→ **TASK PROMPT**: Could you repeat every record exactly as it appears?

********

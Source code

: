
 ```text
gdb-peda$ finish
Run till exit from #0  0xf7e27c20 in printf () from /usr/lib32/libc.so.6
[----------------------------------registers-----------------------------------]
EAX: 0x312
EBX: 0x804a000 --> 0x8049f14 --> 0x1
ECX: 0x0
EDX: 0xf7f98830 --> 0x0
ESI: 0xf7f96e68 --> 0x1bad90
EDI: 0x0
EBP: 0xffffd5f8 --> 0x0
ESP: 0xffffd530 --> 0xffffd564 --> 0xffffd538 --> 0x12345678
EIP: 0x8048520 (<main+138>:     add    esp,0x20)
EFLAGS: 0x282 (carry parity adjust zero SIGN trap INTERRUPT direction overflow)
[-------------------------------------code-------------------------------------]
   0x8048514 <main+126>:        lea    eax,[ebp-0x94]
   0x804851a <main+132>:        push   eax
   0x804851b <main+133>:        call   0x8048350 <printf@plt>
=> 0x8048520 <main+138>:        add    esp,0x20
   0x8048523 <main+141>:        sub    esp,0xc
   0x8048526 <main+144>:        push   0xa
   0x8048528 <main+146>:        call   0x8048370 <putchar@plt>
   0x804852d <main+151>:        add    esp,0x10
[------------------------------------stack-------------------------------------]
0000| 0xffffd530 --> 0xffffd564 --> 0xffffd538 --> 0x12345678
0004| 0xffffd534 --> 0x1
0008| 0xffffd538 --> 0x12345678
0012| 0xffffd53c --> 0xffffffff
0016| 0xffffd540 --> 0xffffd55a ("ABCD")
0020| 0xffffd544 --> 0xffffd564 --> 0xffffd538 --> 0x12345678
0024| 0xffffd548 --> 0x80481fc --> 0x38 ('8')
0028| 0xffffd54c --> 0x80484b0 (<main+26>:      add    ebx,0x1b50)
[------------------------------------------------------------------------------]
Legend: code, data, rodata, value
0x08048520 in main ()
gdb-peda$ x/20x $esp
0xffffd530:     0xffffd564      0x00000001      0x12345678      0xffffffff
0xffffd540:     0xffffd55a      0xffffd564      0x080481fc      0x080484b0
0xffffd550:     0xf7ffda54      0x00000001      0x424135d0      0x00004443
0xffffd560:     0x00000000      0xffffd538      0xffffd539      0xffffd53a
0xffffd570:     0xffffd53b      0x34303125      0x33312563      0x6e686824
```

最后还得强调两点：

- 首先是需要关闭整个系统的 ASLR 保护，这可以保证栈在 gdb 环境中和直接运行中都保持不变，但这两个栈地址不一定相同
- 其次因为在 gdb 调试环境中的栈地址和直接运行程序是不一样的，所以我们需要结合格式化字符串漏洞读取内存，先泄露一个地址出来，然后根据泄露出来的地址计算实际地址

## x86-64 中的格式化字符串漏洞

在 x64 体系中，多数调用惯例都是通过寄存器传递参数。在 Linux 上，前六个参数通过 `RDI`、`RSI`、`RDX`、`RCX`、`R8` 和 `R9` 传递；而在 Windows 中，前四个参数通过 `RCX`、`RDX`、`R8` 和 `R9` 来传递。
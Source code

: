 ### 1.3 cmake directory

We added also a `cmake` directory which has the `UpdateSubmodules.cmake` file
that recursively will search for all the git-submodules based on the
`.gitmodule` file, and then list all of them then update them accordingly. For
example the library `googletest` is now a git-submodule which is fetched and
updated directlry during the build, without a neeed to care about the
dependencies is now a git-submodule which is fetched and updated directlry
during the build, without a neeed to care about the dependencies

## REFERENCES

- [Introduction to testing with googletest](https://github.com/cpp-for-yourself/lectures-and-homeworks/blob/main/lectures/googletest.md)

********

→ **RESPONSE**:
Source code

:
 ```text
gdb-peda$ finish
Run till exit from #0  0xf7e27c20 in printf () from /usr/lib32/libc.so.6
[----------------------------------registers-----------------------------------]
EAX: 0x312
EBX: 0x804a000 --> 0x8049f14 --> 0x1
ECX: 0x0
EDX: 0xf7f98830 --> 0x0
ESI: 0xf7f96e68 --> 0x1bad90
EDI: 0x0
EBP: 0xffffd5f8 --> 0x0
ESP: 0xffffd530 --> 0xffffd564 --> 0xffffd538 --> 0x12345678
EIP: 0x8048520 (<main+138>:     add    esp,0x20)
EFLAGS: 0x282 (carry parity adjust zero SIGN trap INTERRUPT direction overflow)
[-------------------------------------code-------------------------------------]
   0x8048514 <main+126>:        lea    eax,[ebp-0x94]
   0x804851a <main+132>:        push   eax
   0x804851b <main+133>:        call   0x8048350 <printf@plt>
=> 0x8048520 <main+138>:        add    esp,0x20
   0x8048523 <main+141>:        sub    esp,0xc
   0x8048526 <main+144>:        push   0xa
   0x8048528 <main+146>:        call   0x8048370 <putchar@plt>
   0x804852d <main+151>:        add    esp,0x10
[------------------------------------stack-------------------------------------]
0000| 0xffffd530 --> 0xffffd564 --> 0xffffd538 --> 0x12345678
0004| 0xffffd534 --> 0x1
0008| 0xffffd538 --> 0x12345678
0012| 0xffffd53c --> 0xffffffff
0016| 0xffffd540 --> 0xffffd55a ("ABCD")
0020| 0xffffd544 --> 0xffffd564 --> 0xffffd538 --> 0x12345678
0024| 0xffffd548 --> 0x80481fc --> 0x38 ('8')
0028| 0xffffd54c --> 0x80484b0 (<main+26>:      add    ebx,0x1b50)
[------------------------------------------------------------------------------]
Legend: code, data, rodata, value
0x08048520 in main ()
gdb-peda$ x/20x $esp
0xffffd530:     0xffffd564      0x00000001      0x12345678      0xffffffff
0xffffd540:     0xffffd55a      0xffffd564      0x080481fc      0x080484b0
0xffffd550:     0xf7ffda54      0x00000001      0x424135d0      0x00004443
0xffffd560:     0x00000000      0xffffd538      0xffffd539      0xffffd53a
0xffffd570:     0xffffd53b      0x34303125      0x33312563      0x6e686824
```

最后还得强调两点：

- 首先是需要关闭整个系统的 ASLR 保护，这可以保证栈在 gdb 环境中和直接运行中都保持不变，但这两个栈地址不一定相同
- 其次因为在 gdb 调试环境中的栈地址和直接运行程序是不一样的，所以我们需要结合格式化字符串漏洞读取内存，先泄露一个地址出来，然后根据泄露出来的地址计算实际地址

## x86-64 中的格式化字符串漏洞

在 x64 体系中，多数调用惯例都是通过寄存器传递参数。在 Linux 上，前六个参数通过 `RDI`、`RSI`、`RDX`、`RCX`、`R8` 和 `R9` 传递；而在 Windows 中，前四个参数通过 `RCX`、`RDX`、`R8` 和 `R9` 来传递。
Source code

: ### 1.3 cmake directory

We added also a `cmake` directory which has the `UpdateSubmodules.cmake` file
that recursively will search for all the git-submodules based on the
`.gitmodule` file, and then list all of them then update them accordingly. For
example the library `googletest` is now a git-submodule which is fetched and
updated directlry during the build, without a neeed to care about the
dependencies is now a git-submodule which is fetched and updated directlry
during the build, without a neeed to care about the dependencies

## REFERENCES

- [Introduction to testing with googletest](https://github.com/cpp-for-yourself/lectures-and-homeworks/blob/main/lectures/googletest.md)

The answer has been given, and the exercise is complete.